For Katya I pray 2 Timothy 2:10, that her heart would be turned toward the Savior and she would desire to know Him.  I pray Colossians 3:12, that she would be free from the apathy that her spirit seems bent toward and would be filled with compassion.  I pray 1 Thesselonians 5:15, that she would find more joy in kindness than she does in torturing her brothers.

I pray that I would have the belief that that last prayer could possibly someday be answered…

For Landon I also pray 2 Timothy 2:10.  I pray that even at a young age, he will know and understand how high and deep and wide and vast is the Father’s Love for him.  I pray Ephesians 6:1.  I pray that he will delight in obedience and that the mischief that brings that twinkle to his eye would be harnessed, but not snuffed out completely.  Because the mischief makes him oh so fun.

I pray verses over my husband that are sacred and are between me and God.

I don’t always give in to the call of the morning.  Though I desperately love it, sometimes the call of my bed is more tempting, more comfortable, easier and warmer.  But as spring is bringing change and decision, I find myself with a bit more urgency to reaquaint with the earliest hours of the day.  And to pour over my children in the quiet that comes so rarely.  I don’t whisper it in their ears anymore, as I am no longer cradling them in the rocking chair.  But I pray that as I release my pleas, they take off on the wings of love and settle within the hearts and spirits of the little ones I love so dearly.

When and how do you pray for your children?

The good of blogging

Blogging is a great thing.  It is a powerful tool to reach numerous people with one minor strike of a key.  It does, of course, hold some negative effects, one of those being the addictive power it can hold. 

 There are days when I find myself sucked into the blogosphere as a means of procrastination.  I work really hard at not sitting at the computer all day because that’s not healthy for anyone; but some days, when I’m in a tired or lazy mood, I do tend to slack a little.

I am a work in progress.

There are a few blogs that I permit myself to read every single day.  I try not to alot any more than 15 minutes of blog reading time most days, and, for the most part, I do a pretty good job of that (save for the aforementioned slacker days…)

One of the blogs I read faithfully is My Charming Kids.  If you haven’t yet discovered this site, I highly recommend you check it out.  Jennifer (or McKMama) is a brilliant writer, witty, a great mom, an encourager, a godly woman and she’s in need of prayer.

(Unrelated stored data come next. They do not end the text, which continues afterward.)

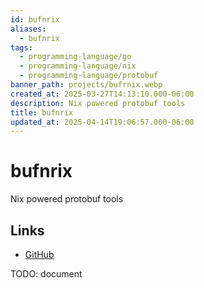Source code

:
 ```yaml
---
id: bufnrix
aliases:
  - bufnrix
tags:
  - programming-language/go
  - programming-language/nix
  - programming-language/protobuf
banner_path: projects/bufrnix.webp
created_at: 2025-03-27T14:13:10.000-06:00
description: Nix powered protobuf tools
title: bufnrix
updated_at: 2025-04-14T19:06:57.000-06:00
---
```


# bufnrix

Nix powered protobuf tools

## Links

- [GitHub](https://github.com/conneroisu/bufnrix)

TODO: document
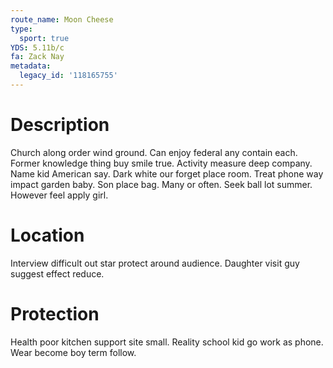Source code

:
 ```yaml
---
route_name: Moon Cheese
type:
  sport: true
YDS: 5.11b/c
fa: Zack Nay
metadata:
  legacy_id: '118165755'
---
```

# Description
Church along order wind ground. Can enjoy federal any contain each. Former knowledge thing buy smile true. Activity measure deep company.
Name kid American say. Dark white our forget place room. Treat phone way impact garden baby. Son place bag. Many or often. Seek ball lot summer. However feel apply girl.
# Location
Interview difficult out star protect around audience. Daughter visit guy suggest effect reduce.
# Protection
Health poor kitchen support site small. Reality school kid go work as phone. Wear become boy term follow.
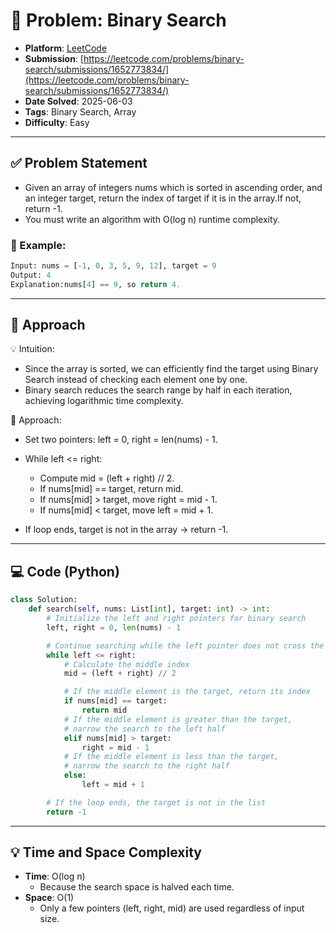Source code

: # 🧲 Problem: Binary Search

- **Platform**: [LeetCode](https://leetcode.com/problems/binary-search/description/)
- **Submission**: [https://leetcode.com/problems/binary-search/submissions/1652773834/](https://leetcode.com/problems/binary-search/submissions/1652773834/)
- **Date Solved**: 2025-06-03
- **Tags**: Binary Search, Array
- **Difficulty**: Easy

---

## ✅ Problem Statement
- Given an array of integers nums which is sorted in ascending order, and an integer target, return the index of target if it is in the array.If not, return -1.
- You must write an algorithm with O(log n) runtime complexity.

### 🌰 Example:
```python
Input: nums = [-1, 0, 3, 5, 9, 12], target = 9
Output: 4
Explanation:nums[4] == 9, so return 4.
```
 ---

## 🚀 Approach
💡 Intuition:
- Since the array is sorted, we can efficiently find the target using Binary Search instead of checking each element one by one.
- Binary search reduces the search range by half in each iteration, achieving logarithmic time complexity.

🧠 Approach:
- Set two pointers: left = 0, right = len(nums) - 1.
- While left <= right:
     - Compute mid = (left + right) // 2.
     - If nums[mid] == target, return mid.
     - If nums[mid] > target, move right = mid - 1.
     - If nums[mid] < target, move left = mid + 1.

- If loop ends, target is not in the array → return -1.

---

## 💻 Code (Python)

```python
class Solution:
    def search(self, nums: List[int], target: int) -> int:
        # Initialize the left and right pointers for binary search
        left, right = 0, len(nums) - 1

        # Continue searching while the left pointer does not cross the right
        while left <= right:
            # Calculate the middle index
            mid = (left + right) // 2

            # If the middle element is the target, return its index
            if nums[mid] == target:
                return mid
            # If the middle element is greater than the target, 
            # narrow the search to the left half
            elif nums[mid] > target:
                right = mid - 1
            # If the middle element is less than the target,
            # narrow the search to the right half
            else:
                left = mid + 1

        # If the loop ends, the target is not in the list
        return -1

```

---

## 💡 Time and Space Complexity
- **Time**: O(log n)
    - Because the search space is halved each time.
- **Space**: O(1)
    - Only a few pointers (left, right, mid) are used regardless of input size.
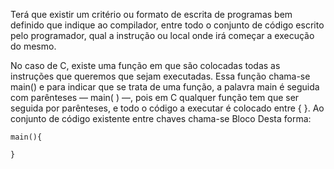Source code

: Terá que existir um critério ou formato de escrita de programas bem definido que indique ao compilador, entre todo o conjunto de código escrito pelo programador, qual a instrução ou local onde irá começar a execução do mesmo.

No caso de C, existe uma função em que são colocadas todas as instruções que queremos que sejam executadas. Essa função chama-se main() e para indicar que se trata de uma função, a palavra main é seguida com parênteses — main( ) —, pois em C qualquer função tem que ser seguida por parênteses, e todo o código a executar é colocado entre { }. 
Ao conjunto de código existente entre chaves chama-se Bloco
Desta forma:
```
main(){

}
```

And this is what I love about blogs.  Since she and her husband discovered the very serious nature of their son’s heart problem in the womb, the world – yes, I said world – has mobilized in prayer for their son.  And we have witnessed miracle after miracle in that little boy’s life.

Stellan is now 9 months old and he is sick again.  Will you pray?  Will you allow this thing called the internet be used for good and cry out on behalf of a family that is desperate for healing?

For as much evil as the internet has brought into the world, it is beyond encouraging to see the good, and to participate in the good, that the internet holds.

So I ask that you join me today in praying for Stellan.  A little miracle boy whose earthly heart is weak.  And may we all rejoice in our ability to be a part of God’s miracles.